The Corporation shall on the Redemption Date, redeem such Junior Preferred Stock by paying to such holder an amount equal to the Liquidation Amount at such place as may be specified on such notice. Such payment shall be made by delivery to such holder of a cheque payable in the amount of, or at the option of the Corporation, a demand note with a principal amount equal to the aggregate Liquidation Amount for the Junior Preferred Stocks to be redeemed. From and after the Redemption Date, the holder thereof shall not be entitled to exercise any of the rights of holders of Junior Preferred Stock in respect thereof unless payment of the Liquidation Amount is not made on the Redemption Date, in which case the rights of the holder of the Junior Preferred Stock shall remain unaffected until payment in full of the Liquidation Amount.
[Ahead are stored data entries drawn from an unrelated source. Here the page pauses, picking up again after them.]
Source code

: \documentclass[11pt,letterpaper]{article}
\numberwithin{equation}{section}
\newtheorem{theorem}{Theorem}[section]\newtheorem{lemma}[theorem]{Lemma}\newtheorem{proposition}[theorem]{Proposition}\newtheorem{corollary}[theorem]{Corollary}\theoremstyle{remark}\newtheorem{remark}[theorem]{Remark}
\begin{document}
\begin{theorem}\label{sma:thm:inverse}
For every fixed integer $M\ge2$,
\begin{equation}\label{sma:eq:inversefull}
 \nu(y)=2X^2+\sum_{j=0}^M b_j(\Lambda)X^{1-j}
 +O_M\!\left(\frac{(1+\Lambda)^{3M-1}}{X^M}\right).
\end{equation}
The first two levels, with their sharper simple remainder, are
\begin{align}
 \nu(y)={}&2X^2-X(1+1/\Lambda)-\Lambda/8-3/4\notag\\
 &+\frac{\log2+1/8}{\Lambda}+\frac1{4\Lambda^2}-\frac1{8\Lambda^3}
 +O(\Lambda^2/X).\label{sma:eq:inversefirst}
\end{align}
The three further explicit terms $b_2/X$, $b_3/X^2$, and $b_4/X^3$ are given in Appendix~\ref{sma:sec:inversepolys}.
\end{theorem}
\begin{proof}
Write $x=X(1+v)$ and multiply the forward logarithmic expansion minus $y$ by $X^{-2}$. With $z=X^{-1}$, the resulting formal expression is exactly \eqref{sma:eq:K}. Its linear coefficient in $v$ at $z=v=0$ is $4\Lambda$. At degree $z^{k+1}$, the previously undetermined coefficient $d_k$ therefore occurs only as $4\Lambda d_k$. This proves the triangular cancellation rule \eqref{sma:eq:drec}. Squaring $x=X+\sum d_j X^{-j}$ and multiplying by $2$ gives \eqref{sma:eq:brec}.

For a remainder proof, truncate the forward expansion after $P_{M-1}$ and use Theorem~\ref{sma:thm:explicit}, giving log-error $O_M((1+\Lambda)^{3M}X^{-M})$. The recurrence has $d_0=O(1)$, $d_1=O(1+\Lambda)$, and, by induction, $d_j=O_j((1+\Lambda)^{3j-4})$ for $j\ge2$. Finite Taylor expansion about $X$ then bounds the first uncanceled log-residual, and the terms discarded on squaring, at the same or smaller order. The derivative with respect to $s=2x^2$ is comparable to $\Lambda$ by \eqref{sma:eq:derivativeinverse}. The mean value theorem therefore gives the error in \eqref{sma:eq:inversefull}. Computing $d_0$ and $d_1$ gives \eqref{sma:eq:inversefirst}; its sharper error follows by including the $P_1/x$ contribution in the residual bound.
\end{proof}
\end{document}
Section 10. Rank. The Junior Preferred Stock shall rank, with respect to the payment of dividends and the distribution of assets, junior to all series of any other class of the Corporation’s Preferred Stock.

Section 11. Amendment. The Certificate of Incorporation of the Corporation shall not be amended in any manner which would materially alter or change the powers, preferences or special rights of the Junior Preferred Stock so as to affect them adversely without the affirmative vote of the holders of at least two-thirds of the outstanding shares of Junior Preferred Stock, voting together as a single class.